News Corp’s quarterly results reveal the company’s shift to the United States has produced a small, but significant, reduction in transparency and disclosure.
In its first quarterly result since the shift in domicile occurred late last year, Rupert Murdoch’s company has dropped the geographical breakdown of the group’s operating income from the second quarter and half yearly profit announcement.
The information was included in the US dollar and Australian dollar versions of the first quarter profit announcement last year, but dropped from the half yearly announcement released at midnight on Wednesday.
Investors, especially those in Australia and New Zealand now have no guidance on how the Australasian part of the empire, mainly News Limited newspapers, is travelling.
But indications are that the Australian newspaper business is doing very well and is now the most profitable media company in the country.
But the only hint of a result was the improvement from News’s newspapers around the world of 8% to $US 184 million in the latest half.
With lower income in the UK due to the capital expenditure of new printing plants requiring higher depreciation charges, the improvement came from the 34% rise in local currency operating income in Australia.

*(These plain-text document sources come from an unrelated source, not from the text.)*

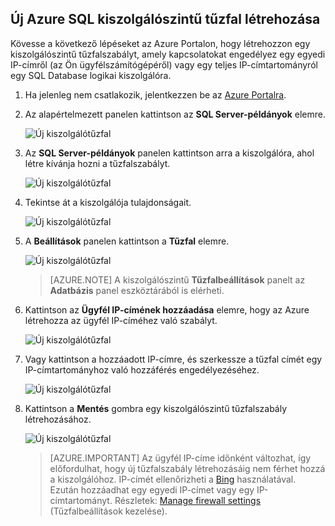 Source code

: 
<!--
includes/sql-database-create-new-server-firewall-portal.md

Latest Freshness check:  2016-08-01 , rickbyh.

As of circa 2016-04-11, the following topics might include this include:
articles/sql-database/sql-database-get-started-tutorial.md
articles/sql-database/sql-database-configure-firewall-settings

-->
## Új Azure SQL kiszolgálószintű tűzfal létrehozása

Kövesse a következő lépéseket az Azure Portalon, hogy létrehozzon egy kiszolgálószintű tűzfalszabályt, amely kapcsolatokat engedélyez egy egyedi IP-címről (az Ön ügyfélszámítógépéről) vagy egy teljes IP-címtartományról egy SQL Database logikai kiszolgálóra.

1. Ha jelenleg nem csatlakozik, jelentkezzen be az [Azure Portalra](http://portal.azure.com).
2. Az alapértelmezett panelen kattintson az **SQL Server-példányok** elemre.

    ![Új kiszolgálótűzfal](./media/sql-database-create-new-server-firewall-portal/sql-database-create-new-server-firewall-portal-1.png)

3. Az **SQL Server-példányok** panelen kattintson arra a kiszolgálóra, ahol létre kívánja hozni a tűzfalszabályt.

    ![Új kiszolgálótűzfal](./media/sql-database-create-new-server-firewall-portal/sql-database-create-new-server-firewall-portal-2.png)

4. Tekintse át a kiszolgálója tulajdonságait.

    ![Új kiszolgálótűzfal](./media/sql-database-create-new-server-firewall-portal/sql-database-create-new-server-firewall-portal-3.png)

5. A **Beállítások** panelen kattintson a **Tűzfal** elemre.

    ![Új kiszolgálótűzfal](./media/sql-database-create-new-server-firewall-portal/sql-database-create-new-server-firewall-portal-4.png)

    > [AZURE.NOTE] A kiszolgálószintű **Tűzfalbeállítások** panelt az **Adatbázis** panel eszköztárából is elérheti.

6. Kattintson az **Ügyfél IP-címének hozzáadása** elemre, hogy az Azure létrehozza az ügyfél IP-címéhez való szabályt.

      ![Új kiszolgálótűzfal](./media/sql-database-create-new-server-firewall-portal/sql-database-create-new-server-firewall-portal-5.png)

7. Vagy kattintson a hozzáadott IP-címre, és szerkessze a tűzfal címét egy IP-címtartományhoz való hozzáférés engedélyezéséhez.

      ![Új kiszolgálótűzfal](./media/sql-database-create-new-server-firewall-portal/sql-database-create-new-server-firewall-portal-6.png)

8. Kattintson a **Mentés** gombra egy kiszolgálószintű tűzfalszabály létrehozásához.

     ![Új kiszolgálótűzfal](./media/sql-database-create-new-server-firewall-portal/sql-database-create-new-server-firewall-portal-7.png)

    >[AZURE.IMPORTANT] Az ügyfél IP-címe időnként változhat, így előfordulhat, hogy új tűzfalszabály létrehozásáig nem férhet hozzá a kiszolgálóhoz. IP-címét ellenőrizheti a [Bing](http://www.bing.com/search?q=my%20ip%20address) használatával. Ezután hozzáadhat egy egyedi IP-címet vagy egy IP-címtartományt. Részletek: [Manage firewall settings](sql-database-configure-firewall-settings.md#manage-existing-server-level-firewall-rules-through-the-azure-portal) (Tűzfalbeállítások kezelése).


<!--HONumber=Sep16_HO4-->


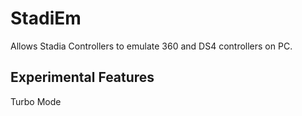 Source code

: # StadiEm
Allows Stadia Controllers to emulate 360 and DS4 controllers on PC.

## Experimental Features
Turbo Mode
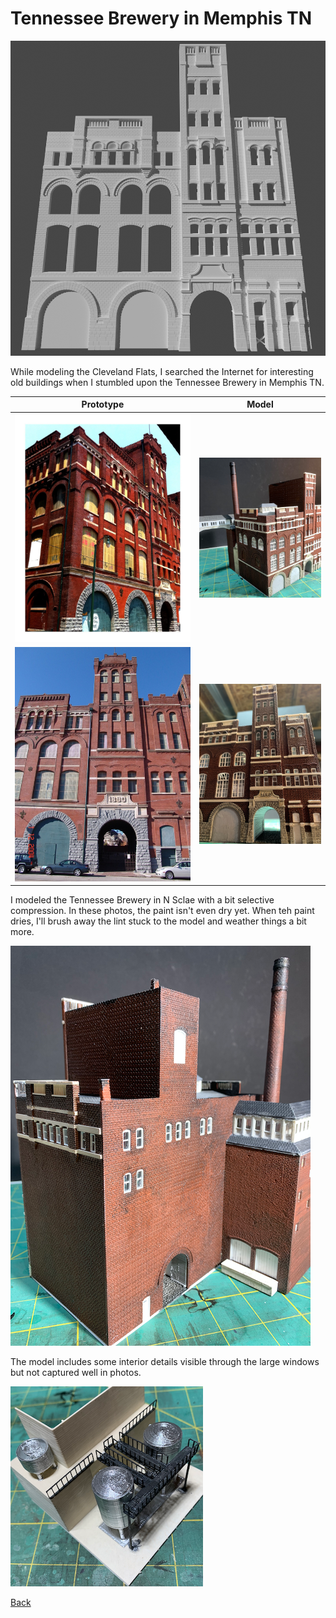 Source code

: # Tennessee Brewery in Memphis TN 

![Front Elevation](frontI.png)

While modeling the Cleveland Flats, I searched the Internet for interesting old buildings when I stumbled upon the Tennessee Brewery in Memphis TN.

Prototype        |   Model                   
:----------------------------------:|:----------------------------------:
![](protoCornerElevation.jpeg)  |  ![](IMG_0674.png)
![](protoFrontElevation4.jpeg)  |  ![](IMG_0679.png)

I modeled the Tennessee Brewery in N Sclae with a bit selective compression. In these photos, the paint isn't even dry yet. When teh paint dries, I'll brush away the lint stuck to the model and weather things a bit more. 

![Back](IMG_0683.png)

The model includes some interior details visible through the large windows but not captured well in photos. 

![Interior](IMG_0667.png)


[Back](https://nscale4by8.github.io/nscale4x8/)
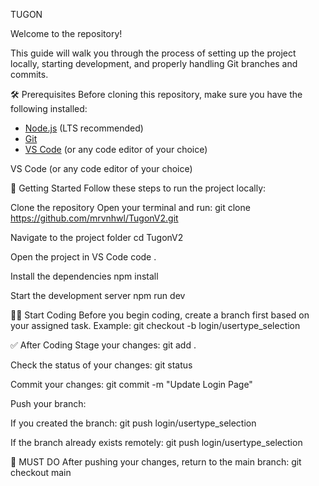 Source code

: TUGON

Welcome to the repository!

This guide will walk you through the process of setting up the project locally, starting development, and properly handling Git branches and commits.

🛠 Prerequisites
Before cloning this repository, make sure you have the following installed:


- [Node.js](https://nodejs.org/) (LTS recommended)
- [Git](https://git-scm.com/)
- [VS Code](https://code.visualstudio.com/) (or any code editor of your choice)

VS Code (or any code editor of your choice)

🚀 Getting Started
Follow these steps to run the project locally:

Clone the repository
Open your terminal and run:
git clone https://github.com/mrvnhwl/TugonV2.git

Navigate to the project folder
cd TugonV2

Open the project in VS Code
code .

Install the dependencies
npm install

Start the development server
npm run dev

🧑‍💻 Start Coding
Before you begin coding, create a branch first based on your assigned task.
Example:
git checkout -b login/usertype_selection

✅ After Coding
Stage your changes:
git add .

Check the status of your changes:
git status

Commit your changes:
git commit -m "Update Login Page"

Push your branch:

If you created the branch:
git push login/usertype_selection

If the branch already exists remotely:
git push login/usertype_selection

🔁 MUST DO
After pushing your changes, return to the main branch:
git checkout main
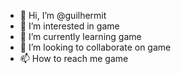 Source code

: - 👋 Hi, I’m @guilhermit
- 👀 I’m interested in game
- 🌱 I’m currently learning game
- 💞️ I’m looking to collaborate on game
- 📫 How to reach me game

<!---
guilhermit/guilhermit is a ✨ special ✨ repository because its `README.md` (this file) appears on your GitHub profile.
You can click the Preview link to take a look at your changes.
--->
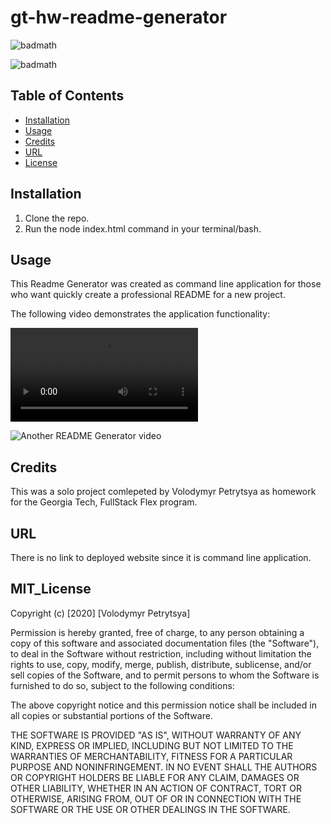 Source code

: # gt-hw-readme-generator

![badmath](https://img.shields.io/badge/README-generator-yellow)

![badmath](https://img.shields.io/badge/license-MIT-brightgreen)



## Table of Contents

* [Installation](#installation)
* [Usage](#usage)
* [Credits](#credits)
* [URL](#url)
* [License](#mit_license)

## Installation

1. Clone the repo.
2. Run the node index.html command in your terminal/bash.

## Usage

This Readme Generator was created as command line application for those who want  quickly create a professional README for a new project.

The following video demonstrates the application functionality:

![README Generator video](./SampleReadme/videoRecording.mov)

![Another README Generator video](https://drive.google.com/file/d/1tcyMeISFdWeo9pbywTFUQgPRu6QfMOsq/view?usp=sharing)



## Credits

This was a solo project comlepeted by Volodymyr Petrytsya as homework for the Georgia Tech, FullStack Flex program.

## URL

There is no link to deployed website since it is command line application. 


## MIT_License 

Copyright (c) [2020] [Volodymyr Petrytsya]

Permission is hereby granted, free of charge, to any person obtaining a copy
of this software and associated documentation files (the "Software"), to deal
in the Software without restriction, including without limitation the rights
to use, copy, modify, merge, publish, distribute, sublicense, and/or sell
copies of the Software, and to permit persons to whom the Software is
furnished to do so, subject to the following conditions:

The above copyright notice and this permission notice shall be included in all
copies or substantial portions of the Software.

THE SOFTWARE IS PROVIDED "AS IS", WITHOUT WARRANTY OF ANY KIND, EXPRESS OR
IMPLIED, INCLUDING BUT NOT LIMITED TO THE WARRANTIES OF MERCHANTABILITY,
FITNESS FOR A PARTICULAR PURPOSE AND NONINFRINGEMENT. IN NO EVENT SHALL THE
AUTHORS OR COPYRIGHT HOLDERS BE LIABLE FOR ANY CLAIM, DAMAGES OR OTHER
LIABILITY, WHETHER IN AN ACTION OF CONTRACT, TORT OR OTHERWISE, ARISING FROM,
OUT OF OR IN CONNECTION WITH THE SOFTWARE OR THE USE OR OTHER DEALINGS IN THE
SOFTWARE.


 <!-- ## Contributing

If you would like to contribute to this project, please follow the [Contributor Covenant](https://www.contributor-covenant.org/) guidelines.  -->




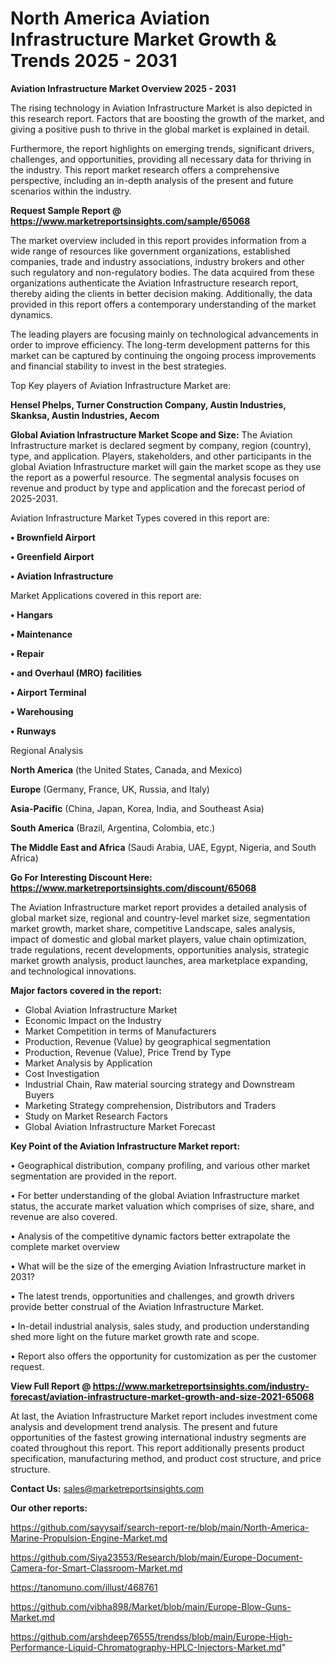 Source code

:# North America Aviation Infrastructure Market Growth & Trends 2025 - 2031

<Strong> Aviation Infrastructure Market Overview 2025 - 2031</strong>

The rising technology in Aviation Infrastructure Market is also depicted in this research report. Factors that are boosting the growth of the market, and giving a positive push to thrive in the global market is explained in detail.

Furthermore, the report highlights on emerging trends, significant drivers, challenges, and opportunities, providing all necessary data for thriving in the industry. This report market research offers a comprehensive perspective, including an in-depth analysis of the present and future scenarios within the industry.

<strong>Request Sample Report @ <a href=https://www.marketreportsinsights.com/sample/65068>https://www.marketreportsinsights.com/sample/65068</a></strong>

The market overview included in this report provides information from a wide range of resources like government organizations, established companies, trade and industry associations, industry brokers and other such regulatory and non-regulatory bodies. The data acquired from these organizations authenticate the Aviation Infrastructure research report, thereby aiding the clients in better decision making. Additionally, the data provided in this report offers a contemporary understanding of the market dynamics.

The leading players are focusing mainly on technological advancements in order to improve efficiency. The long-term development patterns for this market can be captured by continuing the ongoing process improvements and financial stability to invest in the best strategies.

Top Key players of Aviation Infrastructure Market are:

<strong>Hensel Phelps, Turner Construction Company, Austin Industries, Skanksa, Austin Industries, Aecom</strong>

<strong><b>Global Aviation Infrastructure Market Scope and Size:</b></strong>
The Aviation Infrastructure market is declared segment by company, region (country), type, and application. Players, stakeholders, and other participants in the global Aviation Infrastructure market will gain the market scope as they use the report as a powerful resource. The segmental analysis focuses on revenue and product by type and application and the forecast period of 2025-2031.

Aviation Infrastructure Market Types covered in this report are:

<strong>• Brownfield Airport

• Greenfield Airport

• Aviation Infrastructure</strong>

Market Applications covered in this report are:

<strong>• Hangars

• Maintenance

• Repair

• and Overhaul (MRO) facilities

• Airport Terminal

• Warehousing

• Runways</strong> 

Regional Analysis

<strong>North America</strong> (the United States, Canada, and Mexico)

<strong>Europe</strong> (Germany, France, UK, Russia, and Italy)

<strong>Asia-Pacific</strong> (China, Japan, Korea, India, and Southeast Asia)

<strong>South America</strong> (Brazil, Argentina, Colombia, etc.)

<strong>The Middle East and Africa</strong> (Saudi Arabia, UAE, Egypt, Nigeria, and South Africa)

<strong>Go For Interesting Discount Here: <a href=https://www.marketreportsinsights.com/discount/65068>https://www.marketreportsinsights.com/discount/65068</a></strong>

The Aviation Infrastructure market report provides a detailed analysis of global market size, regional and country-level market size, segmentation market growth, market share, competitive Landscape, sales analysis, impact of domestic and global market players, value chain optimization, trade regulations, recent developments, opportunities analysis, strategic market growth analysis, product launches, area marketplace expanding, and technological innovations.

<strong><b>Major factors covered in the report:</b></strong>
<ul>
  <li>Global Aviation Infrastructure Market </li>
  <li>Economic Impact on the Industry</li>
  <li>Market Competition in terms of Manufacturers</li>
  <li>Production, Revenue (Value) by geographical segmentation</li>
  <li>Production, Revenue (Value), Price Trend by Type</li>
  <li>Market Analysis by Application</li>
  <li>Cost Investigation</li>
  <li>Industrial Chain, Raw material sourcing strategy and Downstream Buyers</li>
  <li>Marketing Strategy comprehension, Distributors and Traders</li>
  <li>Study on Market Research Factors</li>
  <li>Global Aviation Infrastructure Market Forecast</li>
</ul>

<strong><b>Key Point of the Aviation Infrastructure Market report:</b></strong>

• Geographical distribution, company profiling, and various other market segmentation are provided in the report.

• For better understanding of the global Aviation Infrastructure market status, the accurate market valuation which comprises of size, share, and revenue are also covered.

• Analysis of the competitive dynamic factors better extrapolate the complete market overview

• What will be the size of the emerging Aviation Infrastructure market in 2031?

• The latest trends, opportunities and challenges, and growth drivers provide better construal of the Aviation Infrastructure Market.

• In-detail industrial analysis, sales study, and production understanding shed more light on the future market growth rate and scope.

• Report also offers the opportunity for customization as per the customer request.

<strong><b>View Full Report @ <a href=https://www.marketreportsinsights.com/industry-forecast/aviation-infrastructure-market-growth-and-size-2021-65068>https://www.marketreportsinsights.com/industry-forecast/aviation-infrastructure-market-growth-and-size-2021-65068</a></b></strong>


At last, the Aviation Infrastructure Market report includes investment come analysis and development trend analysis. The present and future opportunities of the fastest growing international industry segments are coated throughout this report. This report additionally presents product specification, manufacturing method, and product cost structure, and price structure.

<strong>Contact Us:</strong>
sales@marketreportsinsights.com

<strong>Our other reports:</strong>

<a href=https://github.com/sayysaif/search-report-re/blob/main/North-America-Marine-Propulsion-Engine-Market.md>https://github.com/sayysaif/search-report-re/blob/main/North-America-Marine-Propulsion-Engine-Market.md</a>

<a href=https://github.com/Siya23553/Research/blob/main/Europe-Document-Camera-for-Smart-Classroom-Market.md>https://github.com/Siya23553/Research/blob/main/Europe-Document-Camera-for-Smart-Classroom-Market.md</a>

<a href=https://tanomuno.com/illust/468761>https://tanomuno.com/illust/468761</a>

<a href=https://github.com/vibha898/Market/blob/main/Europe-Blow-Guns-Market.md>https://github.com/vibha898/Market/blob/main/Europe-Blow-Guns-Market.md</a>

<a href=https://github.com/arshdeep76555/trendss/blob/main/Europe-High-Performance-Liquid-Chromatography-HPLC-Injectors-Market.md>https://github.com/arshdeep76555/trendss/blob/main/Europe-High-Performance-Liquid-Chromatography-HPLC-Injectors-Market.md</a>"
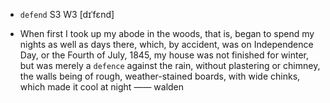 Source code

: - `defend` S3 W3 [dɪˈfɛnd]



- When first I took up my abode in the woods, that is, began to spend my nights as well as days there, which, by accident, was on Independence Day, or the Fourth of July, 1845, my house was not finished for winter, but was merely a `defence` against the rain, without plastering or chimney, the walls being of rough, weather-stained boards, with wide chinks, which made it cool at night —— walden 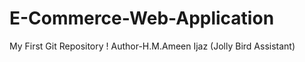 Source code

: # E-Commerce-Web-Application
My First Git Repository !
Author-H.M.Ameen Ijaz (Jolly Bird Assistant)
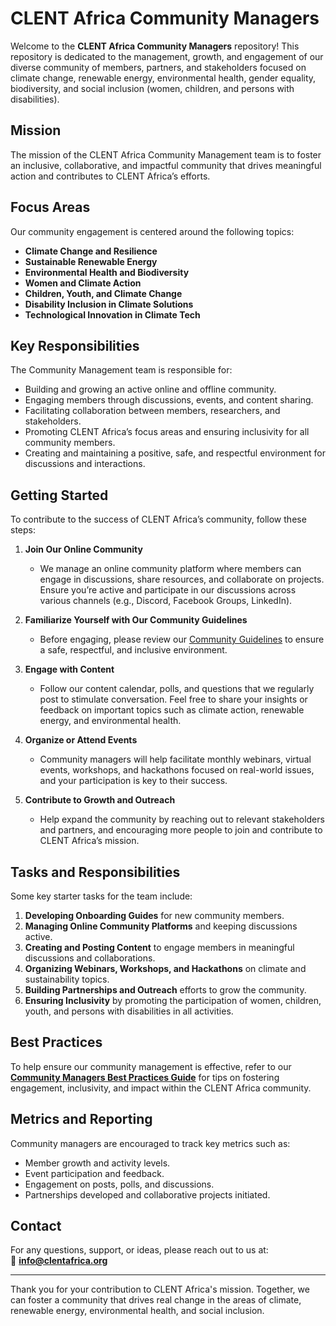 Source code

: # CLENT Africa Community Managers

Welcome to the **CLENT Africa Community Managers** repository! This repository is dedicated to the management, growth, and engagement of our diverse community of members, partners, and stakeholders focused on climate change, renewable energy, environmental health, gender equality, biodiversity, and social inclusion (women, children, and persons with disabilities).

## **Mission**
The mission of the CLENT Africa Community Management team is to foster an inclusive, collaborative, and impactful community that drives meaningful action and contributes to CLENT Africa’s efforts.

## **Focus Areas**
Our community engagement is centered around the following topics:
- **Climate Change and Resilience**
- **Sustainable Renewable Energy**
- **Environmental Health and Biodiversity**
- **Women and Climate Action**
- **Children, Youth, and Climate Change**
- **Disability Inclusion in Climate Solutions**
- **Technological Innovation in Climate Tech**

## **Key Responsibilities**
The Community Management team is responsible for:
- Building and growing an active online and offline community.
- Engaging members through discussions, events, and content sharing.
- Facilitating collaboration between members, researchers, and stakeholders.
- Promoting CLENT Africa’s focus areas and ensuring inclusivity for all community members.
- Creating and maintaining a positive, safe, and respectful environment for discussions and interactions.

## **Getting Started**

To contribute to the success of CLENT Africa’s community, follow these steps:

1. **Join Our Online Community**
   - We manage an online community platform where members can engage in discussions, share resources, and collaborate on projects. Ensure you’re active and participate in our discussions across various channels (e.g., Discord, Facebook Groups, LinkedIn).

2. **Familiarize Yourself with Our Community Guidelines**
   - Before engaging, please review our [Community Guidelines](community-guidelines.md) to ensure a safe, respectful, and inclusive environment.

3. **Engage with Content**
   - Follow our content calendar, polls, and questions that we regularly post to stimulate conversation. Feel free to share your insights or feedback on important topics such as climate action, renewable energy, and environmental health.

4. **Organize or Attend Events**
   - Community managers will help facilitate monthly webinars, virtual events, workshops, and hackathons focused on real-world issues, and your participation is key to their success.

5. **Contribute to Growth and Outreach**
   - Help expand the community by reaching out to relevant stakeholders and partners, and encouraging more people to join and contribute to CLENT Africa’s mission.

## **Tasks and Responsibilities**

Some key starter tasks for the team include:
1. **Developing Onboarding Guides** for new community members.
2. **Managing Online Community Platforms** and keeping discussions active.
3. **Creating and Posting Content** to engage members in meaningful discussions and collaborations.
4. **Organizing Webinars, Workshops, and Hackathons** on climate and sustainability topics.
5. **Building Partnerships and Outreach** efforts to grow the community.
6. **Ensuring Inclusivity** by promoting the participation of women, children, youth, and persons with disabilities in all activities.

## **Best Practices**
To help ensure our community management is effective, refer to our **[Community Managers Best Practices Guide](communitymanagersbestpractices.md)** for tips on fostering engagement, inclusivity, and impact within the CLENT Africa community.

## **Metrics and Reporting**
Community managers are encouraged to track key metrics such as:
- Member growth and activity levels.
- Event participation and feedback.
- Engagement on posts, polls, and discussions.
- Partnerships developed and collaborative projects initiated.

## **Contact**
For any questions, support, or ideas, please reach out to us at:  
📧 **info@clentafrica.org**  

---

Thank you for your contribution to CLENT Africa's mission. Together, we can foster a community that drives real change in the areas of climate, renewable energy, environmental health, and social inclusion.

That came from ‘double digit’ growth in advertising revenues, and the inclusion of the Queensland Press results from November 12, 2004. That would have provided a small, lift in operating income that wasn’t there a year before.
(As part of the domicile move, Qld Press, which was 58% owned by the private Murdoch company, Cruden, was bought by News Corp for a total of $A2.9 billion, including debt).
Why News couldn’t continue providing the Australian figures is not explained, but they obviously had them.
The information is usually included on the page showing operating income and segment performance (see the latest announcement) and here’s a report on the overall result from AAP and the Fairfax website – Moves boost News Corp earnings – and a story from the ABC website.
All we have is the first quarter result in US and Australian dollars. This shows that Operating income from Australasia rose to $A129 million ($US91 million) from $A82 million ($US 54 million).
In the year to June 30 last the Australasian businesses had a good result, earning $A442 million ($US 315 million) compared to $A322 million ($US188 million) in 2003.
News Corp said in the latest announcement:
The Newspaper segment reported second quarter operating income of $ 184 million, an 8% increase versus the same period a year ago primarily reflecting advertising revenue growth in Australia.
The Australian newspaper group reported a 34% increase in operating income in local currency terms, primarily driven by a double digit increase in advertising revenue compared to a year ago and the inclusion of results from Queensland Press Pty Limited, which was consolidated beginning November 12, 2004.
Display advertising gains were driven by the retail sector as well as national strength with increases in the communications, consumer finance and airline travel categories. Additionally, classified advertising continued to expand with further growth in the employment and real estate categories.
Going on the half yearly statement for the previous year, that figure of $US184 million was only $US14 million more than the 2004 first half.
In Australian dollar terms, Australasia earned $A235 million in the first half of 2004, so a 34% rise in that would add around $80 million, making the contribution around $315 million.
That would in turn mean that Australian newspaper operations earned more in the first half of 2005 year, than the entire News Corp newspapers did around the world in the first half of 2004 of $A302 million, a reflection of the downturn in the UK operating income from the expansion in printing capacity there.
This would also indicate the Australian newspaper business of News (with Qld Press on board), will earn well over half a billion dollars this financial year, putting it ahead of PBL (with the gaming businesses excluded) and well ahead of Fairfax.
Meanwhile the impact of the digital roll-out plan at Foxtel is shown in the latest News results. News releases far more information about Foxtel than does its other 25% shareholder, PBL.
News said Foxtel revenues rose from $A419 million to $A489 million and the operating loss jumped to $A100 million from $A58 million, with the net loss put at $A79 million for the half compared to $A40 million.
Net debt, to finance the digital roll out jumped to $A464 million from $A42 million.
Subscriber numbers showed some increase. Including wholesale customers) they rose to 1.157 million from 1.073 million. Excluding wholesale customers, the rise was greater, up to 985,000 from 861,000.